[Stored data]

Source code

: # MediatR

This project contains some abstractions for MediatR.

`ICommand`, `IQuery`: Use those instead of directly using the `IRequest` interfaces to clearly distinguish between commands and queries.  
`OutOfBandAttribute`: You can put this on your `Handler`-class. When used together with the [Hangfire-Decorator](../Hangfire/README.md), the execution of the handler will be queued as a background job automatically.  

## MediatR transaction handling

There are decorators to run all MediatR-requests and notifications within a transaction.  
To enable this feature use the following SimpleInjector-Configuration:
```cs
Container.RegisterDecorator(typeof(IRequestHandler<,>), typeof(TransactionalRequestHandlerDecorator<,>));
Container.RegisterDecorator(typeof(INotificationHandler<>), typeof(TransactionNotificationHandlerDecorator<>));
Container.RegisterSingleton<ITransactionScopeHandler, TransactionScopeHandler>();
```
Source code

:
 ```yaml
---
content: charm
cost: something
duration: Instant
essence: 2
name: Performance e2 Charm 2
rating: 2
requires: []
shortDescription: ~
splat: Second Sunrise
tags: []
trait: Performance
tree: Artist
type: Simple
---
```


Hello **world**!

---

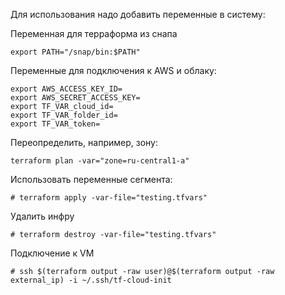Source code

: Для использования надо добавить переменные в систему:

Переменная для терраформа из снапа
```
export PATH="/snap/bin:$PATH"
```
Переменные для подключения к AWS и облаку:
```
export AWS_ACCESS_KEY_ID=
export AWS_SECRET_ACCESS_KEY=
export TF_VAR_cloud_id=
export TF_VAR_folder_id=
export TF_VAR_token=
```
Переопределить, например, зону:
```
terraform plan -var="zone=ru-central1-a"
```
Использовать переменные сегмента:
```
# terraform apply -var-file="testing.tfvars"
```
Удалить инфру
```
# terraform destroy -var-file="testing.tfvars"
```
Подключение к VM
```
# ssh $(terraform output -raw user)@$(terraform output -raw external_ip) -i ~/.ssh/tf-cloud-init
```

### Exercise objective
Read through the records above and copy the lines that contain "export".

### Answer section
export PATH="/snap/bin:$PATH"
export AWS_ACCESS_KEY_ID=
export AWS_SECRET_ACCESS_KEY=
export TF_VAR_cloud_id=
export TF_VAR_folder_id=
export TF_VAR_token=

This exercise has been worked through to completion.